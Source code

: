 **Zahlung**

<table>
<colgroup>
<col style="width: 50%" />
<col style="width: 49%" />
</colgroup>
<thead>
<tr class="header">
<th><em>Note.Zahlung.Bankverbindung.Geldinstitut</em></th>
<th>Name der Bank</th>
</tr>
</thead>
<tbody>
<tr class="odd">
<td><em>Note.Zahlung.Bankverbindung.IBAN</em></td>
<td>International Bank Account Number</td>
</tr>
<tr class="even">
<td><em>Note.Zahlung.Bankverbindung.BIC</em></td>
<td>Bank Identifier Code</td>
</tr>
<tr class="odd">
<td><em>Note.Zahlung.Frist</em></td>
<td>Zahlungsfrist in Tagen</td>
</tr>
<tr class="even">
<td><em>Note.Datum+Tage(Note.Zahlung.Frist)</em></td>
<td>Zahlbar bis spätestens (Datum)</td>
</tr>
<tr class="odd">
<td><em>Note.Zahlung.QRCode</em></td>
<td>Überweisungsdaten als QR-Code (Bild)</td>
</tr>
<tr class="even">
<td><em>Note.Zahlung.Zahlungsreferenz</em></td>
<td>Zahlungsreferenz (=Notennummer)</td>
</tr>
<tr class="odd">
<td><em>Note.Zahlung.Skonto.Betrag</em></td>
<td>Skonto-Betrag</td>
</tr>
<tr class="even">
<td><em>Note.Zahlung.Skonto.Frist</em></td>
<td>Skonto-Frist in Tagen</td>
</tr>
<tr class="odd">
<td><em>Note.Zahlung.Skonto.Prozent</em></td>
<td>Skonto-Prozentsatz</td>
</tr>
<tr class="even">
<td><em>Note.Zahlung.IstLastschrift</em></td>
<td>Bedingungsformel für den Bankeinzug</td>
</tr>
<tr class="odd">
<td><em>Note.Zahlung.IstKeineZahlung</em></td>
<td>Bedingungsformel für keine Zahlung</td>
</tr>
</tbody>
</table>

# # # # # # #

● EXERCISE BRIEF
Repeat the material word for word.

● YOUR RESPONSE
Source code

: **Zahlung**

<table>
<colgroup>
<col style="width: 50%" />
<col style="width: 49%" />
</colgroup>
<thead>
<tr class="header">
<th><em>Note.Zahlung.Bankverbindung.Geldinstitut</em></th>
<th>Name der Bank</th>
</tr>
</thead>
<tbody>
<tr class="odd">
<td><em>Note.Zahlung.Bankverbindung.IBAN</em></td>
<td>International Bank Account Number</td>
</tr>
<tr class="even">
<td><em>Note.Zahlung.Bankverbindung.BIC</em></td>
<td>Bank Identifier Code</td>
</tr>
<tr class="odd">
<td><em>Note.Zahlung.Frist</em></td>
<td>Zahlungsfrist in Tagen</td>
</tr>
<tr class="even">
<td><em>Note.Datum+Tage(Note.Zahlung.Frist)</em></td>
<td>Zahlbar bis spätestens (Datum)</td>
</tr>
<tr class="odd">
<td><em>Note.Zahlung.QRCode</em></td>
<td>Überweisungsdaten als QR-Code (Bild)</td>
</tr>
<tr class="even">
<td><em>Note.Zahlung.Zahlungsreferenz</em></td>
<td>Zahlungsreferenz (=Notennummer)</td>
</tr>
<tr class="odd">
<td><em>Note.Zahlung.Skonto.Betrag</em></td>
<td>Skonto-Betrag</td>
</tr>
<tr class="even">
<td><em>Note.Zahlung.Skonto.Frist</em></td>
<td>Skonto-Frist in Tagen</td>
</tr>
<tr class="odd">
<td><em>Note.Zahlung.Skonto.Prozent</em></td>
<td>Skonto-Prozentsatz</td>
</tr>
<tr class="even">
<td><em>Note.Zahlung.IstLastschrift</em></td>
<td>Bedingungsformel für den Bankeinzug</td>
</tr>
<tr class="odd">
<td><em>Note.Zahlung.IstKeineZahlung</em></td>
<td>Bedingungsformel für keine Zahlung</td>
</tr>
</tbody>
</table>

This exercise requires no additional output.